── Exercise data ──

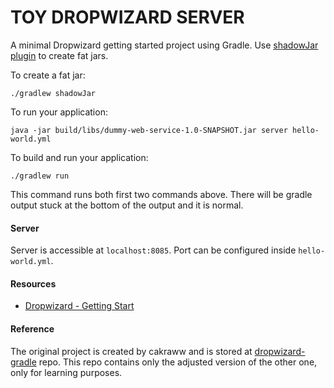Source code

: # TOY DROPWIZARD SERVER

A minimal Dropwizard getting started project using Gradle. Use [shadowJar plugin](https://github.com/johnrengelman/shadow) to create fat jars.

To create a fat jar:

```
./gradlew shadowJar
```

To run your application:

```
java -jar build/libs/dummy-web-service-1.0-SNAPSHOT.jar server hello-world.yml
```

To build and run your application:

```
./gradlew run
```

This command runs both first two commands above. There will be gradle output stuck at the bottom of the output and it is normal.

#### Server

Server is accessible at `localhost:8085`. Port can be configured inside `hello-world.yml`.

#### Resources

- [Dropwizard - Getting Start](https://www.dropwizard.io/en/stable/getting-started.html)

#### Reference

The original project is created by cakraww and is stored at [dropwizard-gradle](https://github.com/cakraww/dropwizard-gradle) repo.
This repo contains only the adjusted version of the other one, only for learning purposes.

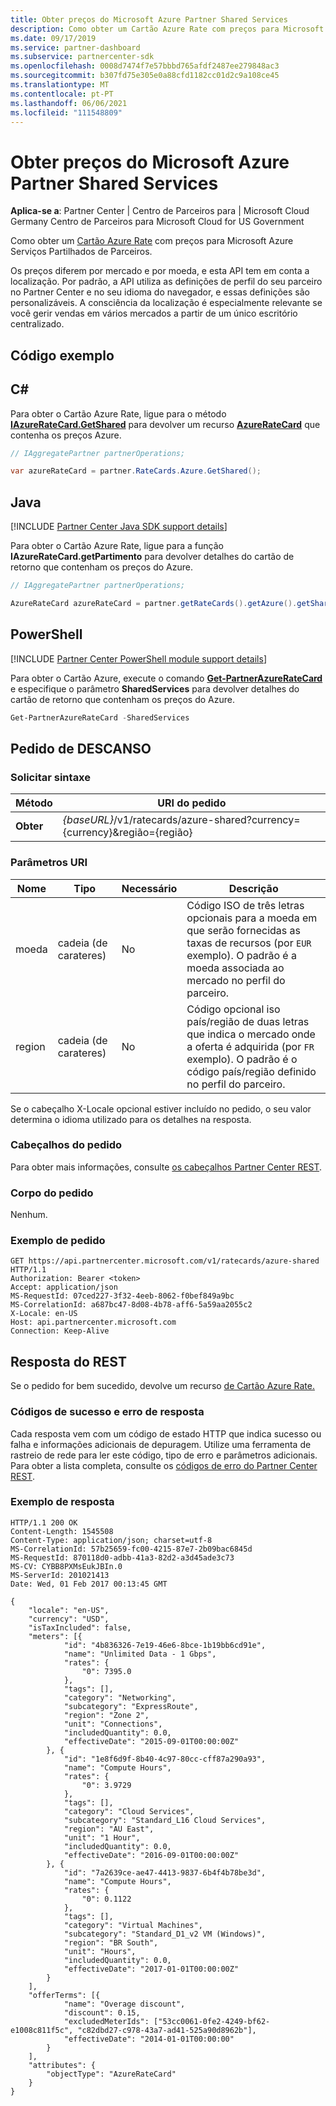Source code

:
 ```yaml
---
title: Obter preços do Microsoft Azure Partner Shared Services
description: Como obter um Cartão Azure Rate com preços para Microsoft Azure Serviços Partilhados de Parceiros.
ms.date: 09/17/2019
ms.service: partner-dashboard
ms.subservice: partnercenter-sdk
ms.openlocfilehash: 0008d7474f7e57bbbd765afdf2487ee279848ac3
ms.sourcegitcommit: b307fd75e305e0a88cfd1182cc01d2c9a108ce45
ms.translationtype: MT
ms.contentlocale: pt-PT
ms.lasthandoff: 06/06/2021
ms.locfileid: "111548809"
---
```

# <a name="get-prices-for-microsoft-azure-partner-shared-services"></a>Obter preços do Microsoft Azure Partner Shared Services

**Aplica-se a**: Partner Center | Centro de Parceiros para | Microsoft Cloud Germany Centro de Parceiros para Microsoft Cloud for US Government

Como obter um [Cartão Azure Rate](azure-rate-card-resources.md) com preços para Microsoft Azure Serviços Partilhados de Parceiros.

Os preços diferem por mercado e por moeda, e esta API tem em conta a localização. Por padrão, a API utiliza as definições de perfil do seu parceiro no Partner Center e no seu idioma do navegador, e essas definições são personalizáveis. A consciência da localização é especialmente relevante se você gerir vendas em vários mercados a partir de um único escritório centralizado.

## <a name="example-code"></a>Código exemplo

## <a name="c"></a>C\#

Para obter o Cartão Azure Rate, ligue para o método [**IAzureRateCard.GetShared**](/dotnet/api/microsoft.store.partnercenter.ratecards.iazureratecard.getshared) para devolver um recurso [**AzureRateCard**](/dotnet/api/microsoft.store.partnercenter.models.ratecards.azureratecard) que contenha os preços Azure.

```csharp
// IAggregatePartner partnerOperations;

var azureRateCard = partner.RateCards.Azure.GetShared();
```

## <a name="java"></a>Java

[!INCLUDE [Partner Center Java SDK support details](../includes/java-sdk-support.md)]

Para obter o Cartão Azure Rate, ligue para a função **IAzureRateCard.getPartimento** para devolver detalhes do cartão de retorno que contenham os preços do Azure.

```java
// IAggregatePartner partnerOperations;

AzureRateCard azureRateCard = partner.getRateCards().getAzure().getShared();
```

## <a name="powershell"></a>PowerShell

[!INCLUDE [Partner Center PowerShell module support details](../includes/powershell-module-support.md)]

Para obter o Cartão Azure, execute o comando [**Get-PartnerAzureRateCard**](https://github.com/Microsoft/Partner-Center-PowerShell/blob/master/docs/help/Get-PartnerAzureRateCard.md) e especifique o parâmetro **SharedServices** para devolver detalhes do cartão de retorno que contenham os preços do Azure.

```powershell
Get-PartnerAzureRateCard -SharedServices
```

## <a name="rest-request"></a>Pedido de DESCANSO

### <a name="request-syntax"></a>Solicitar sintaxe

| Método  | URI do pedido                                                               |
|---------|---------------------------------------------------------------------------|
| **Obter** | *{baseURL}*/v1/ratecards/azure-shared?currency={currency}&região={região} |

### <a name="uri-parameters"></a>Parâmetros URI

| Nome     | Tipo   | Necessário | Descrição                                                                                                                                                                               |
|----------|--------|----------|-------------------------------------------------------------------------------------------------------------------------------------------------------------------------------------------|
| moeda | cadeia (de carateres) | No       | Código ISO de três letras opcionais para a moeda em que serão fornecidas as taxas de recursos (por `EUR` exemplo). O padrão é a moeda associada ao mercado no perfil do parceiro. |
| region   | cadeia (de carateres) | No       | Código opcional iso país/região de duas letras que indica o mercado onde a oferta é adquirida (por `FR` exemplo). O padrão é o código país/região definido no perfil do parceiro.        |

Se o cabeçalho X-Locale opcional estiver incluído no pedido, o seu valor determina o idioma utilizado para os detalhes na resposta.

### <a name="request-headers"></a>Cabeçalhos do pedido

Para obter mais informações, consulte [os cabeçalhos Partner Center REST](headers.md).

### <a name="request-body"></a>Corpo do pedido

Nenhum.

### <a name="request-example"></a>Exemplo de pedido

```http
GET https://api.partnercenter.microsoft.com/v1/ratecards/azure-shared HTTP/1.1
Authorization: Bearer <token>
Accept: application/json
MS-RequestId: 07ced227-3f32-4eeb-8062-f0bef849a9bc
MS-CorrelationId: a687bc47-8d08-4b78-aff6-5a59aa2055c2
X-Locale: en-US
Host: api.partnercenter.microsoft.com
Connection: Keep-Alive
```

## <a name="rest-response"></a>Resposta do REST

Se o pedido for bem sucedido, devolve um recurso [de Cartão Azure Rate.](azure-rate-card-resources.md)

### <a name="response-success-and-error-codes"></a>Códigos de sucesso e erro de resposta

Cada resposta vem com um código de estado HTTP que indica sucesso ou falha e informações adicionais de depuragem. Utilize uma ferramenta de rastreio de rede para ler este código, tipo de erro e parâmetros adicionais. Para obter a lista completa, consulte os [códigos de erro do Partner Center REST](error-codes.md).

### <a name="response-example"></a>Exemplo de resposta

```http
HTTP/1.1 200 OK
Content-Length: 1545508
Content-Type: application/json; charset=utf-8
MS-CorrelationId: 57b25659-fc00-4215-87e7-2b09bac6845d
MS-RequestId: 870118d0-adbb-41a3-82d2-a3d45ade3c73
MS-CV: CYBB8PXMsEukJBIn.0
MS-ServerId: 201021413
Date: Wed, 01 Feb 2017 00:13:45 GMT

{
    "locale": "en-US",
    "currency": "USD",
    "isTaxIncluded": false,
    "meters": [{
            "id": "4b836326-7e19-46e6-8bce-1b19bb6cd91e",
            "name": "Unlimited Data - 1 Gbps",
            "rates": {
                "0": 7395.0
            },
            "tags": [],
            "category": "Networking",
            "subcategory": "ExpressRoute",
            "region": "Zone 2",
            "unit": "Connections",
            "includedQuantity": 0.0,
            "effectiveDate": "2015-09-01T00:00:00Z"
        }, {
            "id": "1e8f6d9f-8b40-4c97-80cc-cff87a290a93",
            "name": "Compute Hours",
            "rates": {
                "0": 3.9729
            },
            "tags": [],
            "category": "Cloud Services",
            "subcategory": "Standard_L16 Cloud Services",
            "region": "AU East",
            "unit": "1 Hour",
            "includedQuantity": 0.0,
            "effectiveDate": "2016-09-01T00:00:00Z"
        }, {
            "id": "7a2639ce-ae47-4413-9837-6b4f4b78be3d",
            "name": "Compute Hours",
            "rates": {
                "0": 0.1122
            },
            "tags": [],
            "category": "Virtual Machines",
            "subcategory": "Standard_D1_v2 VM (Windows)",
            "region": "BR South",
            "unit": "Hours",
            "includedQuantity": 0.0,
            "effectiveDate": "2017-01-01T00:00:00Z"
        }
    ],
    "offerTerms": [{
            "name": "Overage discount",
            "discount": 0.15,
            "excludedMeterIds": ["53cc0061-0fe2-4249-bf62-e1008c811f5c", "c82dbd27-c978-43a7-ad41-525a90d8962b"],
            "effectiveDate": "2014-01-01T00:00:00"
        }
    ],
    "attributes": {
        "objectType": "AzureRateCard"
    }
}
```
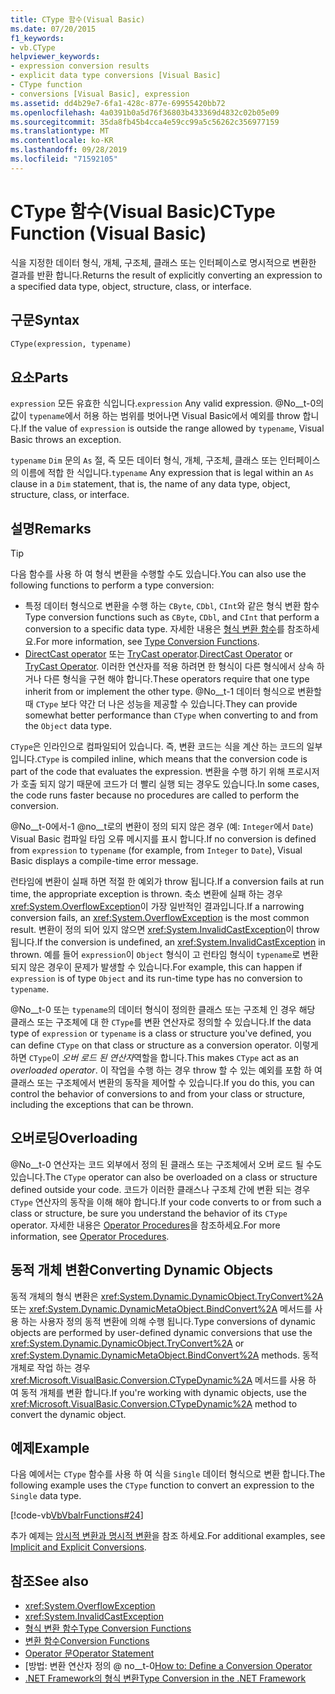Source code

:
 ```yaml
---
title: CType 함수(Visual Basic)
ms.date: 07/20/2015
f1_keywords:
- vb.CType
helpviewer_keywords:
- expression conversion results
- explicit data type conversions [Visual Basic]
- CType function
- conversions [Visual Basic], expression
ms.assetid: dd4b29e7-6fa1-428c-877e-69955420bb72
ms.openlocfilehash: 4a0391b0a5d76f36803b433369d4832c02b05e09
ms.sourcegitcommit: 35da8fb45b4cca4e59cc99a5c56262c356977159
ms.translationtype: MT
ms.contentlocale: ko-KR
ms.lasthandoff: 09/28/2019
ms.locfileid: "71592105"
---
```

# <a name="ctype-function-visual-basic"></a><span data-ttu-id="42ca8-102">CType 함수(Visual Basic)</span><span class="sxs-lookup"><span data-stu-id="42ca8-102">CType Function (Visual Basic)</span></span>

<span data-ttu-id="42ca8-103">식을 지정한 데이터 형식, 개체, 구조체, 클래스 또는 인터페이스로 명시적으로 변환한 결과를 반환 합니다.</span><span class="sxs-lookup"><span data-stu-id="42ca8-103">Returns the result of explicitly converting an expression to a specified data type, object, structure, class, or interface.</span></span>

## <a name="syntax"></a><span data-ttu-id="42ca8-104">구문</span><span class="sxs-lookup"><span data-stu-id="42ca8-104">Syntax</span></span>

```vb
CType(expression, typename)
```

## <a name="parts"></a><span data-ttu-id="42ca8-105">요소</span><span class="sxs-lookup"><span data-stu-id="42ca8-105">Parts</span></span>

<span data-ttu-id="42ca8-106">`expression` 모든 유효한 식입니다.</span><span class="sxs-lookup"><span data-stu-id="42ca8-106">`expression` Any valid expression.</span></span> <span data-ttu-id="42ca8-107">@No__t-0의 값이 `typename`에서 허용 하는 범위를 벗어나면 Visual Basic에서 예외를 throw 합니다.</span><span class="sxs-lookup"><span data-stu-id="42ca8-107">If the value of `expression` is outside the range allowed by `typename`, Visual Basic throws an exception.</span></span>

<span data-ttu-id="42ca8-108">`typename` `Dim` 문의 `As` 절, 즉 모든 데이터 형식, 개체, 구조체, 클래스 또는 인터페이스의 이름에 적합 한 식입니다.</span><span class="sxs-lookup"><span data-stu-id="42ca8-108">`typename` Any expression that is legal within an `As` clause in a `Dim` statement, that is, the name of any data type, object, structure, class, or interface.</span></span>

## <a name="remarks"></a><span data-ttu-id="42ca8-109">설명</span><span class="sxs-lookup"><span data-stu-id="42ca8-109">Remarks</span></span>

> [!TIP]
> <span data-ttu-id="42ca8-110">다음 함수를 사용 하 여 형식 변환을 수행할 수도 있습니다.</span><span class="sxs-lookup"><span data-stu-id="42ca8-110">You can also use the following functions to perform a type conversion:</span></span>
>
> - <span data-ttu-id="42ca8-111">특정 데이터 형식으로 변환을 수행 하는 `CByte`, `CDbl`, `CInt`와 같은 형식 변환 함수</span><span class="sxs-lookup"><span data-stu-id="42ca8-111">Type conversion functions such as `CByte`, `CDbl`, and `CInt` that perform a conversion to a specific data type.</span></span> <span data-ttu-id="42ca8-112">자세한 내용은 [형식 변환 함수](../../../visual-basic/language-reference/functions/type-conversion-functions.md)를 참조하세요.</span><span class="sxs-lookup"><span data-stu-id="42ca8-112">For more information, see [Type Conversion Functions](../../../visual-basic/language-reference/functions/type-conversion-functions.md).</span></span>
> - <span data-ttu-id="42ca8-113">[DirectCast operator](../../../visual-basic/language-reference/operators/directcast-operator.md) 또는 [TryCast operator](../../../visual-basic/language-reference/operators/trycast-operator.md).</span><span class="sxs-lookup"><span data-stu-id="42ca8-113">[DirectCast Operator](../../../visual-basic/language-reference/operators/directcast-operator.md) or [TryCast Operator](../../../visual-basic/language-reference/operators/trycast-operator.md).</span></span> <span data-ttu-id="42ca8-114">이러한 연산자를 적용 하려면 한 형식이 다른 형식에서 상속 하거나 다른 형식을 구현 해야 합니다.</span><span class="sxs-lookup"><span data-stu-id="42ca8-114">These operators require that one type inherit from or implement the other type.</span></span> <span data-ttu-id="42ca8-115">@No__t-1 데이터 형식으로 변환할 때 `CType` 보다 약간 더 나은 성능을 제공할 수 있습니다.</span><span class="sxs-lookup"><span data-stu-id="42ca8-115">They can provide somewhat better performance than `CType` when converting to and from the `Object` data type.</span></span>

<span data-ttu-id="42ca8-116">`CType`은 인라인으로 컴파일되어 있습니다. 즉, 변환 코드는 식을 계산 하는 코드의 일부입니다.</span><span class="sxs-lookup"><span data-stu-id="42ca8-116">`CType` is compiled inline, which means that the conversion code is part of the code that evaluates the expression.</span></span> <span data-ttu-id="42ca8-117">변환을 수행 하기 위해 프로시저가 호출 되지 않기 때문에 코드가 더 빨리 실행 되는 경우도 있습니다.</span><span class="sxs-lookup"><span data-stu-id="42ca8-117">In some cases, the code runs faster because no procedures are called to perform the conversion.</span></span>

<span data-ttu-id="42ca8-118">@No__t-0에서-1 @no__t로의 변환이 정의 되지 않은 경우 (예: `Integer`에서 `Date`) Visual Basic 컴파일 타임 오류 메시지를 표시 합니다.</span><span class="sxs-lookup"><span data-stu-id="42ca8-118">If no conversion is defined from `expression` to `typename` (for example, from `Integer` to `Date`), Visual Basic displays a compile-time error message.</span></span>

<span data-ttu-id="42ca8-119">런타임에 변환이 실패 하면 적절 한 예외가 throw 됩니다.</span><span class="sxs-lookup"><span data-stu-id="42ca8-119">If a conversion fails at run time, the appropriate exception is thrown.</span></span> <span data-ttu-id="42ca8-120">축소 변환에 실패 하는 경우 <xref:System.OverflowException>이 가장 일반적인 결과입니다.</span><span class="sxs-lookup"><span data-stu-id="42ca8-120">If a narrowing conversion fails, an <xref:System.OverflowException> is the most common result.</span></span> <span data-ttu-id="42ca8-121">변환이 정의 되어 있지 않으면 <xref:System.InvalidCastException>이 throw 됩니다.</span><span class="sxs-lookup"><span data-stu-id="42ca8-121">If the conversion is undefined, an <xref:System.InvalidCastException> in thrown.</span></span> <span data-ttu-id="42ca8-122">예를 들어 `expression`이 `Object` 형식이 고 런타임 형식이 `typename`로 변환 되지 않은 경우이 문제가 발생할 수 있습니다.</span><span class="sxs-lookup"><span data-stu-id="42ca8-122">For example, this can happen  if `expression` is of type `Object` and its run-time type has no conversion to `typename`.</span></span>

<span data-ttu-id="42ca8-123">@No__t-0 또는 `typename`의 데이터 형식이 정의한 클래스 또는 구조체 인 경우 해당 클래스 또는 구조체에 대 한 `CType`를 변환 연산자로 정의할 수 있습니다.</span><span class="sxs-lookup"><span data-stu-id="42ca8-123">If the data type of `expression` or `typename` is a class or structure you've defined, you can define `CType` on that class or structure as a conversion operator.</span></span> <span data-ttu-id="42ca8-124">이렇게 하면 `CType`이 *오버 로드 된 연산자*역할을 합니다.</span><span class="sxs-lookup"><span data-stu-id="42ca8-124">This makes `CType` act as an *overloaded operator*.</span></span> <span data-ttu-id="42ca8-125">이 작업을 수행 하는 경우 throw 할 수 있는 예외를 포함 하 여 클래스 또는 구조체에서 변환의 동작을 제어할 수 있습니다.</span><span class="sxs-lookup"><span data-stu-id="42ca8-125">If you do this, you can control the behavior of conversions to and from your class or structure, including the exceptions that can be thrown.</span></span>

## <a name="overloading"></a><span data-ttu-id="42ca8-126">오버로딩</span><span class="sxs-lookup"><span data-stu-id="42ca8-126">Overloading</span></span>

<span data-ttu-id="42ca8-127">@No__t-0 연산자는 코드 외부에서 정의 된 클래스 또는 구조체에서 오버 로드 될 수도 있습니다.</span><span class="sxs-lookup"><span data-stu-id="42ca8-127">The `CType` operator can also be overloaded on a class or structure defined outside your code.</span></span> <span data-ttu-id="42ca8-128">코드가 이러한 클래스나 구조체 간에 변환 되는 경우 `CType` 연산자의 동작을 이해 해야 합니다.</span><span class="sxs-lookup"><span data-stu-id="42ca8-128">If your code converts to or from such a class or structure, be sure you understand the behavior of its `CType` operator.</span></span> <span data-ttu-id="42ca8-129">자세한 내용은 [Operator Procedures](../../../visual-basic/programming-guide/language-features/procedures/operator-procedures.md)을 참조하세요.</span><span class="sxs-lookup"><span data-stu-id="42ca8-129">For more information, see [Operator Procedures](../../../visual-basic/programming-guide/language-features/procedures/operator-procedures.md).</span></span>

## <a name="converting-dynamic-objects"></a><span data-ttu-id="42ca8-130">동적 개체 변환</span><span class="sxs-lookup"><span data-stu-id="42ca8-130">Converting Dynamic Objects</span></span>

<span data-ttu-id="42ca8-131">동적 개체의 형식 변환은 <xref:System.Dynamic.DynamicObject.TryConvert%2A> 또는 <xref:System.Dynamic.DynamicMetaObject.BindConvert%2A> 메서드를 사용 하는 사용자 정의 동적 변환에 의해 수행 됩니다.</span><span class="sxs-lookup"><span data-stu-id="42ca8-131">Type conversions of dynamic objects are performed by user-defined dynamic conversions that use the <xref:System.Dynamic.DynamicObject.TryConvert%2A> or <xref:System.Dynamic.DynamicMetaObject.BindConvert%2A> methods.</span></span> <span data-ttu-id="42ca8-132">동적 개체로 작업 하는 경우 <xref:Microsoft.VisualBasic.Conversion.CTypeDynamic%2A> 메서드를 사용 하 여 동적 개체를 변환 합니다.</span><span class="sxs-lookup"><span data-stu-id="42ca8-132">If you're working with dynamic objects, use the <xref:Microsoft.VisualBasic.Conversion.CTypeDynamic%2A> method to convert the dynamic object.</span></span>

## <a name="example"></a><span data-ttu-id="42ca8-133">예제</span><span class="sxs-lookup"><span data-stu-id="42ca8-133">Example</span></span>

<span data-ttu-id="42ca8-134">다음 예에서는 `CType` 함수를 사용 하 여 식을 `Single` 데이터 형식으로 변환 합니다.</span><span class="sxs-lookup"><span data-stu-id="42ca8-134">The following example uses the `CType` function to convert an expression to the `Single` data type.</span></span>

[!code-vb[VbVbalrFunctions#24](~/samples/snippets/visualbasic/VS_Snippets_VBCSharp/VbVbalrFunctions/VB/Class1.vb#24)]

<span data-ttu-id="42ca8-135">추가 예제는 [암시적 변환과 명시적 변환](../../../visual-basic/programming-guide/language-features/data-types/implicit-and-explicit-conversions.md)을 참조 하세요.</span><span class="sxs-lookup"><span data-stu-id="42ca8-135">For additional examples, see [Implicit and Explicit Conversions](../../../visual-basic/programming-guide/language-features/data-types/implicit-and-explicit-conversions.md).</span></span>

## <a name="see-also"></a><span data-ttu-id="42ca8-136">참조</span><span class="sxs-lookup"><span data-stu-id="42ca8-136">See also</span></span>

- <xref:System.OverflowException>
- <xref:System.InvalidCastException>
- [<span data-ttu-id="42ca8-137">형식 변환 함수</span><span class="sxs-lookup"><span data-stu-id="42ca8-137">Type Conversion Functions</span></span>](../../../visual-basic/language-reference/functions/type-conversion-functions.md)
- [<span data-ttu-id="42ca8-138">변환 함수</span><span class="sxs-lookup"><span data-stu-id="42ca8-138">Conversion Functions</span></span>](../../../visual-basic/language-reference/functions/conversion-functions.md)
- [<span data-ttu-id="42ca8-139">Operator 문</span><span class="sxs-lookup"><span data-stu-id="42ca8-139">Operator Statement</span></span>](../../../visual-basic/language-reference/statements/operator-statement.md)
- <span data-ttu-id="42ca8-140">[방법: 변환 연산자 정의 @ no__t-0</span><span class="sxs-lookup"><span data-stu-id="42ca8-140">[How to: Define a Conversion Operator](../../../visual-basic/programming-guide/language-features/procedures/how-to-define-a-conversion-operator.md)</span></span>
- [<span data-ttu-id="42ca8-141">.NET Framework의 형식 변환</span><span class="sxs-lookup"><span data-stu-id="42ca8-141">Type Conversion in the .NET Framework</span></span>](../../../standard/base-types/type-conversion.md)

───

**Action item**. Return every line in the records that includes the string "response".

**Result for this exercise**.
## <a name="rest-response"></a>Resposta do REST
### <a name="response-success-and-error-codes"></a>Códigos de sucesso e erro de resposta
### <a name="response-example"></a>Exemplo de resposta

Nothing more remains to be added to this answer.